[Exercise input]

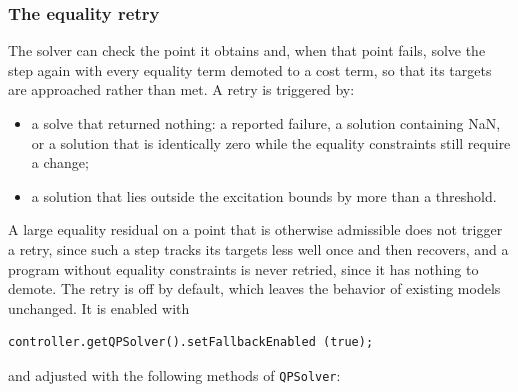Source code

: \subsubsection{The equality retry}

The solver can check the point it obtains and, when that point fails, solve
the step again with every equality term demoted to a cost term, so that its
targets are approached rather than met. A retry is triggered by:
%
\begin{itemize}

\item a solve that returned nothing: a reported failure, a solution
containing NaN, or a solution that is identically zero while the equality
constraints still require a change;

\item a solution that lies outside the excitation bounds by more than a
threshold.

\end{itemize}
%
A large equality residual on a point that is otherwise admissible does not
trigger a retry, since such a step tracks its targets less well once and
then recovers, and a program without equality constraints is never retried,
since it has nothing to demote. The retry is off by default, which leaves the
behavior of existing models unchanged. It is enabled with
%
\begin{lstlisting}[]
   controller.getQPSolver().setFallbackEnabled (true);
\end{lstlisting}
%
and adjusted with the following methods of {\tt QPSolver}:

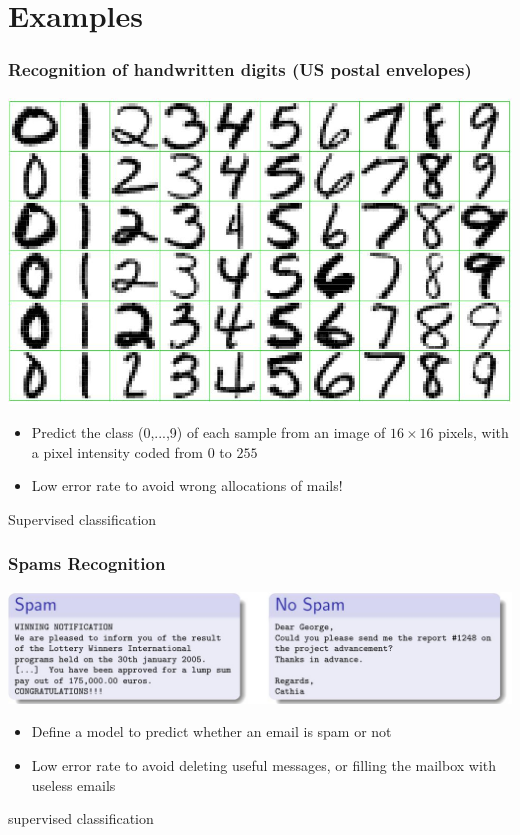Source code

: \documentclass[pressentation,9pt,aspectratio=1610,xcolor=table]{beamer}
\newcommand{\doigt}{\noindent \Pisymbol{pzd}{43}}
\begin{document}
\section{Examples}
\begin{frame}
  \frametitle{Recognition of handwritten digits (US postal envelopes)}
    \begin{center}
      \includegraphics[width=.5\textwidth]{ex_handwriten.jpg}
    \end{center}
    \begin{itemize}
    \item[\doigt] Predict the class (0,...,9) of each sample from an image of
      $16\times 16$ pixels, with a pixel intensity coded from $0$ to $255$
    \item Low error rate to avoid wrong allocations of mails!
    \end{itemize}
    \begin{center}
      \alert{Supervised classification }
    \end{center}
\end{frame}

\begin{frame}
  \frametitle{Spams Recognition}
    \begin{center}
      \includegraphics[width=.8\textwidth]{ex_spams.jpg}
    \end{center}
    \begin{itemize}
    \item[\doigt]
      Define a model to predict whether an email is spam or not
    \item Low error rate to avoid deleting useful messages, or filling the mailbox with useless emails
    \end{itemize}
  \begin{center}
    \alert{supervised classification}
  \end{center}

\end{frame}
\end{document}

[/Exercise input]

*What is being asked*. Before answering, check every line of the records for the string "than", then state how many lines have it, with the number only.

*Answer box*. 2